さっきと同じように口に入っていくのを横目に、自分も1粒齧ってみた。固い表面は自分の口の温度が伝わって、少しずつゆるんでいく。確かに甘くて優しい気持ちが包み込んだ。

「うめェな」
嬉しそうに不死川が言って飲み下ろしたとき、自分の舌にはまだ半分くらいの大きさをしたチョコが乗っていた。 特に大きく口を動かしていた訳でもないし、噛んでいたりした気配もなかった。食べる速さが随分違って驚いた。

「食べるの早くない?」
「そうか?そんなつもりなかったけどなァ」
「あっ、不死川くん口の中熱いから、……」


途中で変なことを言ってしまっていることには気づいた。しかし時は既に遅かった。

「……名前」
目の前でゆっくりとまばたきをするこの男には、先程までの雰囲気が消えかかっている。
名前の背中をぞくりとさせる、ちょっと怖いくらいの真剣な表情には見覚えがあった。
欲をかきたてられた時の顔。

「あ、えっ……と、ほら、不死川くん体温も高いから!ねっ!」

取り繕った自分の言葉は、自分の耳にすら滑稽なものとして宙に浮いた。体温と口の中なんてきっと関係ないだろう。

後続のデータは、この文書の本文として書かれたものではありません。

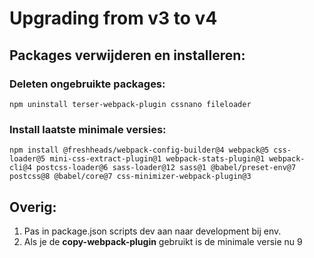 # Upgrading from v3 to v4

## Packages verwijderen en installeren:

### Deleten ongebruikte packages:
`npm uninstall terser-webpack-plugin cssnano fileloader`

### Install laatste minimale versies:
`npm install @freshheads/webpack-config-builder@4 webpack@5 css-loader@5 mini-css-extract-plugin@1 webpack-stats-plugin@1 webpack-cli@4 postcss-loader@6 sass-loader@12 sass@1 @babel/preset-env@7 postcss@8 @babel/core@7 css-minimizer-webpack-plugin@3`

## Overig:

1. Pas in package.json scripts dev aan naar development bij env. 
2. Als je de **copy-webpack-plugin** gebruikt is de minimale versie nu 9
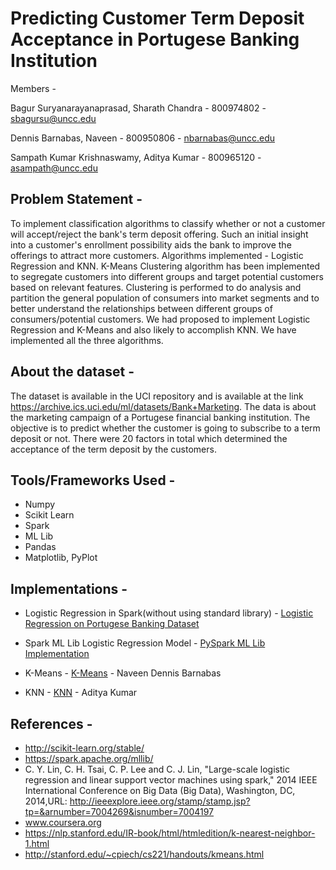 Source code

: # Predicting Customer Term Deposit Acceptance in Portugese Banking Institution

Members -

Bagur Suryanarayanaprasad, Sharath Chandra - 800974802 - sbagursu@uncc.edu

Dennis Barnabas, Naveen - 800950806 - nbarnabas@uncc.edu

Sampath Kumar Krishnaswamy, Aditya Kumar - 800965120 - asampath@uncc.edu

## Problem Statement -

To implement classification algorithms to classify whether or not a customer will accept/reject the bank's term deposit offering. Such an initial insight into a customer's enrollment possibility aids the bank to improve the offerings to attract more customers. Algorithms implemented - Logistic Regression and KNN. K-Means Clustering algorithm has been implemented to segregate customers into different groups and target potential customers based on relevant features. Clustering is performed to do analysis and partition the general population of consumers into market segments and to better understand the relationships between different groups of consumers/potential customers. We had proposed to implement Logistic Regression and K-Means and also likely to accomplish KNN. We have implemented all the three algorithms.

## About the dataset -

The dataset is available in the UCI repository and is available at the link https://archive.ics.uci.edu/ml/datasets/Bank+Marketing. The data is about the marketing campaign of a Portugese financial banking institution. The objective is to predict whether the customer is going to subscribe to a term deposit or not. There were 20 factors in total which determined the acceptance of the term deposit by the customers.

## Tools/Frameworks Used -
- Numpy
- Scikit Learn
- Spark
- ML Lib
- Pandas
- Matplotlib, PyPlot

## Implementations -

- Logistic Regression in Spark(without using standard library) - [Logistic Regression on Portugese Banking Dataset](https://github.com/sharathchandrabs/Cloud-Computing-Project/blob/master/report.pdf)

- Spark ML Lib Logistic Regression Model - [PySpark ML Lib Implementation](https://github.com/naveendennis/LogisticRegression-using-Spark-with-MLlib/blob/master/LogisticRegressionWithMLlib.ipynb)

- K-Means - [K-Means](https://webpages.uncc.edu/nbarnaba/KMeans/) - Naveen Dennis Barnabas

- KNN - [KNN](https://github.com/adithyaksk/KNN-cloud/blob/master/ProjectReport.pdf) - Aditya Kumar

## References - 

- http://scikit-learn.org/stable/
- https://spark.apache.org/mllib/
- C. Y. Lin, C. H. Tsai, C. P. Lee and C. J. Lin, "Large-scale logistic regression and linear support vector machines using spark," 2014 IEEE International Conference on Big Data (Big Data), Washington, DC, 2014,URL: http://ieeexplore.ieee.org/stamp/stamp.jsp?tp=&arnumber=7004269&isnumber=7004197
- www.coursera.org
- https://nlp.stanford.edu/IR-book/html/htmledition/k-nearest-neighbor-1.html
- http://stanford.edu/~cpiech/cs221/handouts/kmeans.html

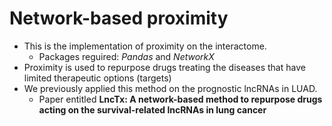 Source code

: # Network-based proximity
*  This is the implementation of proximity on the interactome.
   *  Packages reguired: *Pandas* and *NetworkX*   
*  Proximity is used to repurpose drugs treating the diseases that have limited therapeutic options (targets) 
*  We previously applied this method on the prognostic lncRNAs in LUAD. 
   *  Paper entitled **LncTx: A network-based method to repurpose drugs acting on the survival-related lncRNAs in lung cancer**
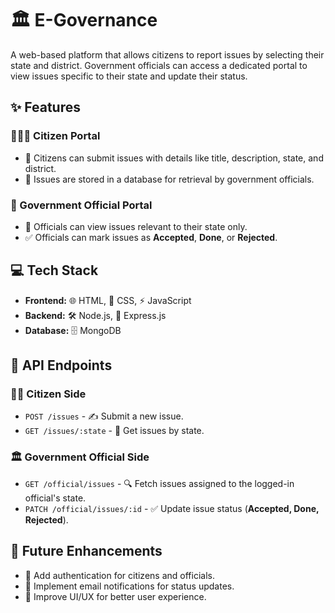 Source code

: # 🏛️ E-Governance

A web-based platform that allows citizens to report issues by selecting their state and district. Government officials can access a dedicated portal to view issues specific to their state and update their status.

## ✨ Features

### 🧑‍🤝‍🧑 Citizen Portal  
- 📝 Citizens can submit issues with details like title, description, state, and district.  
- 📂 Issues are stored in a database for retrieval by government officials.  

### 🏢 Government Official Portal  
- 👀 Officials can view issues relevant to their state only.  
- ✅ Officials can mark issues as **Accepted**, **Done**, or **Rejected**.  

## 💻 Tech Stack

- **Frontend:** 🌐 HTML, 🎨 CSS, ⚡ JavaScript  
- **Backend:** 🛠️ Node.js, 🚀 Express.js  
- **Database:** 🗄️ MongoDB  

## 🔗 API Endpoints

### 🧑‍💻 Citizen Side  
- `POST /issues` - ✍️ Submit a new issue.  
- `GET /issues/:state` - 📜 Get issues by state.  

### 🏛️ Government Official Side  
- `GET /official/issues` - 🔍 Fetch issues assigned to the logged-in official's state.  
- `PATCH /official/issues/:id` - ✅ Update issue status (**Accepted, Done, Rejected**).  

## 🚀 Future Enhancements

- 🔐 Add authentication for citizens and officials.  
- 📩 Implement email notifications for status updates.  
- 🎨 Improve UI/UX for better user experience.  
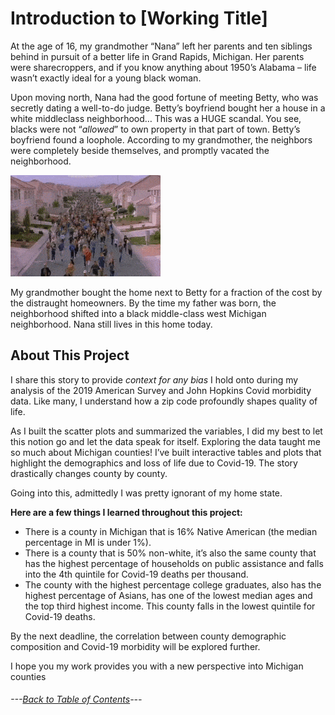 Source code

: # Introduction to [Working Title]

At the age of 16, my grandmother “Nana” left her parents and ten siblings behind in pursuit of a better life in Grand Rapids, Michigan. Her parents were sharecroppers, and if you know anything about 1950’s Alabama – life wasn’t exactly ideal for a young black woman. 

Upon moving north, Nana had the good fortune of meeting Betty, who was secretly dating a well-to-do judge. Betty’s boyfriend bought her a house in a white middleclass neighborhood… This was a HUGE scandal. You see, blacks were not “*allowed*” to own property in that part of town. Betty’s boyfriend found a loophole. According to my grandmother, the neighbors were completely beside themselves, and promptly vacated the neighborhood. 

![Head of State Gif](https://github.com/BrookemWalters/BrookemWalters-Portfolio/blob/main/Stats%20518%20Final%20Project/Dramatic%20Images/ConsciousPowerfulColt-max-1mb.gif?raw=true)


My grandmother bought the home next to Betty for a fraction of the cost by the distraught homeowners. By the time my father was born, the neighborhood shifted into a black middle-class west Michigan neighborhood. Nana still lives in this home today. 

## About This Project 
I share this story to provide *context for any bias* I hold onto during my analysis of the 2019 American Survey and John Hopkins Covid morbidity data. Like many, I understand how a zip code profoundly shapes quality of life. 

As I built the scatter plots and summarized the variables, I did my best to let this notion go and let the data speak for itself. 
Exploring the data taught me so much about Michigan counties! I’ve built interactive tables and plots that highlight the demographics and loss of life due to Covid-19. The story drastically changes county by county. 

Going into this, admittedly I was pretty ignorant of my home state.

**Here are a few things I learned throughout this project:**
- There is a county in Michigan that is 16% Native American (the median percentage in MI is under 1%).
- There is a county that is 50% non-white, it’s also the same county that has the highest percentage of households on public assistance and falls into the 4th quintile for Covid-19 deaths per thousand. 
- The county with the highest percentage college graduates, also has the highest percentage of Asians, has one of the lowest median ages and the top third highest income. This county falls in the lowest quintile for Covid-19 deaths.

By the next deadline, the correlation between county demographic composition and Covid-19 morbidity will be explored further. 

I hope you my work provides you with a new perspective into Michigan counties


###### ---[Back to Table of Contents](https://github.com/BrookemWalters/BrookemWalters-Portfolio#table-of-contents-brooke-walters-portfolio)---
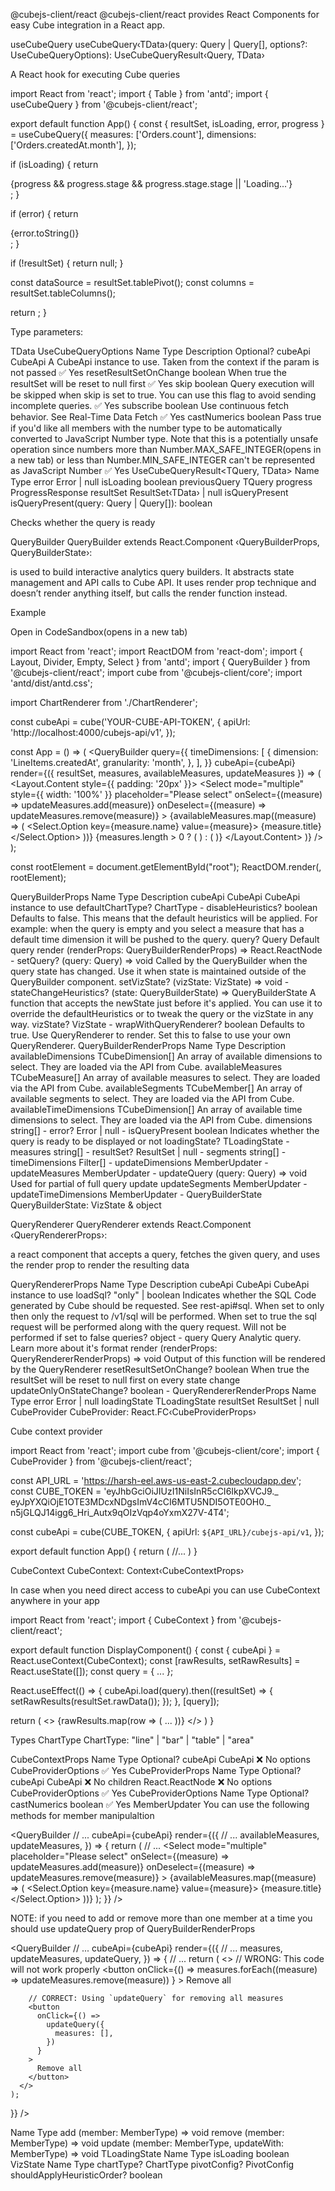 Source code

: @cubejs-client/react
@cubejs-client/react provides React Components for easy Cube integration in a React app.

useCubeQuery
useCubeQuery‹TData›(query: Query | Query[], options?: UseCubeQueryOptions): UseCubeQueryResult‹Query, TData›

A React hook for executing Cube queries

import React from 'react';
import { Table } from 'antd';
import { useCubeQuery } from '@cubejs-client/react';

export default function App() {
const { resultSet, isLoading, error, progress } = useCubeQuery({
measures: ['Orders.count'],
dimensions: ['Orders.createdAt.month'],
});

if (isLoading) {
return <div>{progress && progress.stage && progress.stage.stage || 'Loading...'}</div>;
}

if (error) {
return <div>{error.toString()}</div>;
}

if (!resultSet) {
return null;
}

const dataSource = resultSet.tablePivot();
const columns = resultSet.tableColumns();

return <Table columns={columns} dataSource={dataSource} />;
}

Type parameters:

TData
UseCubeQueryOptions
Name Type Description Optional?
cubeApi CubeApi A CubeApi instance to use. Taken from the context if the param is not passed ✅ Yes
resetResultSetOnChange boolean When true the resultSet will be reset to null first ✅ Yes
skip boolean Query execution will be skipped when skip is set to true. You can use this flag to avoid sending incomplete queries. ✅ Yes
subscribe boolean Use continuous fetch behavior. See Real-Time Data Fetch ✅ Yes
castNumerics boolean Pass true if you'd like all members with the number type to be automatically converted to JavaScript Number type. Note that this is a potentially unsafe operation since numbers more than Number.MAX_SAFE_INTEGER(opens in a new tab) or less than Number.MIN_SAFE_INTEGER can't be represented as JavaScript Number ✅ Yes
UseCubeQueryResult<TQuery, TData>
Name Type
error Error | null
isLoading boolean
previousQuery TQuery
progress ProgressResponse
resultSet ResultSet‹TData› | null
isQueryPresent
isQueryPresent(query: Query | Query[]): boolean

Checks whether the query is ready

QueryBuilder
QueryBuilder extends React.Component ‹QueryBuilderProps, QueryBuilderState›:

<QueryBuilder /> is used to build interactive analytics query builders. It abstracts state management and API calls to Cube API. It uses render prop technique and doesn’t render anything itself, but calls the render function instead.

Example

Open in CodeSandbox(opens in a new tab)

import React from 'react';
import ReactDOM from 'react-dom';
import { Layout, Divider, Empty, Select } from 'antd';
import { QueryBuilder } from '@cubejs-client/react';
import cube from '@cubejs-client/core';
import 'antd/dist/antd.css';

import ChartRenderer from './ChartRenderer';

const cubeApi = cube('YOUR-CUBE-API-TOKEN', {
apiUrl: 'http://localhost:4000/cubejs-api/v1',
});

const App = () => (
<QueryBuilder
query={{
      timeDimensions: [
        {
          dimension: 'LineItems.createdAt',
          granularity: 'month',
        },
      ],
    }}
cubeApi={cubeApi}
render={({ resultSet, measures, availableMeasures, updateMeasures }) => (
<Layout.Content style={{ padding: '20px' }}>
<Select
mode="multiple"
style={{ width: '100%' }}
placeholder="Please select"
onSelect={(measure) => updateMeasures.add(measure)}
onDeselect={(measure) => updateMeasures.remove(measure)} >
{availableMeasures.map((measure) => (
<Select.Option key={measure.name} value={measure}>
{measure.title}
</Select.Option>
))}
</Select>
<Divider />
{measures.length > 0 ? (
<ChartRenderer resultSet={resultSet} />
) : (
<Empty description="Select measure or dimension to get started" />
)}
</Layout.Content>
)}
/>
);

const rootElement = document.getElementById("root");
ReactDOM.render(<App />, rootElement);

QueryBuilderProps
Name Type Description
cubeApi CubeApi CubeApi instance to use
defaultChartType? ChartType -
disableHeuristics? boolean Defaults to false. This means that the default heuristics will be applied. For example: when the query is empty and you select a measure that has a default time dimension it will be pushed to the query.
query? Query Default query
render (renderProps: QueryBuilderRenderProps) => React.ReactNode -
setQuery? (query: Query) => void Called by the QueryBuilder when the query state has changed. Use it when state is maintained outside of the QueryBuilder component.
setVizState? (vizState: VizState) => void -
stateChangeHeuristics? (state: QueryBuilderState) => QueryBuilderState A function that accepts the newState just before it's applied. You can use it to override the defaultHeuristics or to tweak the query or the vizState in any way.
vizState? VizState -
wrapWithQueryRenderer? boolean Defaults to true. Use QueryRenderer to render. Set this to false to use your own QueryRenderer.
QueryBuilderRenderProps
Name Type Description
availableDimensions TCubeDimension[] An array of available dimensions to select. They are loaded via the API from Cube.
availableMeasures TCubeMeasure[] An array of available measures to select. They are loaded via the API from Cube.
availableSegments TCubeMember[] An array of available segments to select. They are loaded via the API from Cube.
availableTimeDimensions TCubeDimension[] An array of available time dimensions to select. They are loaded via the API from Cube.
dimensions string[] -
error? Error | null -
isQueryPresent boolean Indicates whether the query is ready to be displayed or not
loadingState? TLoadingState -
measures string[] -
resultSet? ResultSet | null -
segments string[] -
timeDimensions Filter[] -
updateDimensions MemberUpdater -
updateMeasures MemberUpdater -
updateQuery (query: Query) => void Used for partial of full query update
updateSegments MemberUpdater -
updateTimeDimensions MemberUpdater -
QueryBuilderState
QueryBuilderState: VizState & object

QueryRenderer
QueryRenderer extends React.Component ‹QueryRendererProps›:

<QueryRenderer /> a react component that accepts a query, fetches the given query, and uses the render prop to render the resulting data

QueryRendererProps
Name Type Description
cubeApi CubeApi CubeApi instance to use
loadSql? "only" | boolean Indicates whether the SQL Code generated by Cube should be requested. See rest-api#sql. When set to only then only the request to /v1/sql will be performed. When set to true the sql request will be performed along with the query request. Will not be performed if set to false
queries? object -
query Query Analytic query. Learn more about it's format
render (renderProps: QueryRendererRenderProps) => void Output of this function will be rendered by the QueryRenderer
resetResultSetOnChange? boolean When true the resultSet will be reset to null first on every state change
updateOnlyOnStateChange? boolean -
QueryRendererRenderProps
Name Type
error Error | null
loadingState TLoadingState
resultSet ResultSet | null
CubeProvider
CubeProvider: React.FC‹CubeProviderProps›

Cube context provider

import React from 'react';
import cube from '@cubejs-client/core';
import { CubeProvider } from '@cubejs-client/react';

const API_URL = 'https://harsh-eel.aws-us-east-2.cubecloudapp.dev';
const CUBE_TOKEN =
'eyJhbGciOiJIUzI1NiIsInR5cCI6IkpXVCJ9._ eyJpYXQiOjE1OTE3MDcxNDgsImV4cCI6MTU5NDI5OTE0OH0._ n5jGLQJ14igg6_Hri_Autx9qOIzVqp4oYxmX27V-4T4';

const cubeApi = cube(CUBE_TOKEN, {
apiUrl: `${API_URL}/cubejs-api/v1`,
});

export default function App() {
return (
<CubeProvider cubeApi={cubeApi}>
//...
</CubeProvider>
)
}

CubeContext
CubeContext: Context‹CubeContextProps›

In case when you need direct access to cubeApi you can use CubeContext anywhere in your app

import React from 'react';
import { CubeContext } from '@cubejs-client/react';

export default function DisplayComponent() {
const { cubeApi } = React.useContext(CubeContext);
const [rawResults, setRawResults] = React.useState([]);
const query = {
...
};

React.useEffect(() => {
cubeApi.load(query).then((resultSet) => {
setRawResults(resultSet.rawData());
});
}, [query]);

return (
<>
{rawResults.map(row => (
...
))}
</>
)
}

Types
ChartType
ChartType: "line" | "bar" | "table" | "area"

CubeContextProps
Name Type Optional?
cubeApi CubeApi ❌ No
options CubeProviderOptions ✅ Yes
CubeProviderProps
Name Type Optional?
cubeApi CubeApi ❌ No
children React.ReactNode ❌ No
options CubeProviderOptions ✅ Yes
CubeProviderOptions
Name Type Optional?
castNumerics boolean ✅ Yes
MemberUpdater
You can use the following methods for member manipulaltion

<QueryBuilder
// ...
cubeApi={cubeApi}
render={({
// ...
availableMeasures,
updateMeasures,
}) => {
return (
// ...
<Select
mode="multiple"
placeholder="Please select"
onSelect={(measure) => updateMeasures.add(measure)}
onDeselect={(measure) => updateMeasures.remove(measure)} >
{availableMeasures.map((measure) => (
<Select.Option key={measure.name} value={measure}>
{measure.title}
</Select.Option>
))}
</Select>
);
}}
/>

NOTE: if you need to add or remove more than one member at a time you should use updateQuery prop of QueryBuilderRenderProps

<QueryBuilder
// ...
cubeApi={cubeApi}
render={({
// ...
measures,
updateMeasures,
updateQuery,
}) => {
// ...
return (
<>
// WRONG: This code will not work properly
<button
onClick={() =>
measures.forEach((measure) => updateMeasures.remove(measure))
} >
Remove all
</button>

        // CORRECT: Using `updateQuery` for removing all measures
        <button
          onClick={() =>
            updateQuery({
              measures: [],
            })
          }
        >
          Remove all
        </button>
      </>
    );

}}
/>

Name Type
add (member: MemberType) => void
remove (member: MemberType) => void
update (member: MemberType, updateWith: MemberType) => void
TLoadingState
Name Type
isLoading boolean
VizState
Name Type
chartType? ChartType
pivotConfig? PivotConfig
shouldApplyHeuristicOrder? boolean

なんで知ってるかって、そんなの、直接知っているからに決まっている。思い浮かべている場面はお互いひとつだっただろう。

「あ、っと、たしか用事あったかもしれない、」

情けなくて恥ずかしくて、名前はこの場から直ぐに去さってしまいたかった。 おきっぱなしだったチョコレイトを掴み、立ち上がろうと足腰に力を入れる。
しかしその手首を不死川がはし、と握り名前を自分の胸に引き寄せる。そのまま力に逆らえず、小さく叫びながら名前は胸に飛び込んだ。

「てめェが煽ったんだよ、責任は取れよォ」
「だ、ってそんなつもりじゃ、」

上から降りかかる低い声に身体が跳ねる。見上げると視界いっぱいに広がるニヤリと笑った顔が恨めしい。
不死川は軽々と名前を抱き上げ、ピシャリ中庭に繋がる襖を閉じる。名前は俵のように担がれたまま、これをくれた人が、"チョコレイトは恋の媚薬"なんて言っていたのをぼんやりと思いだす。
効果は抜群だったことに苦笑いを浮かべながら奥の寝室に連れ込まれるのだった。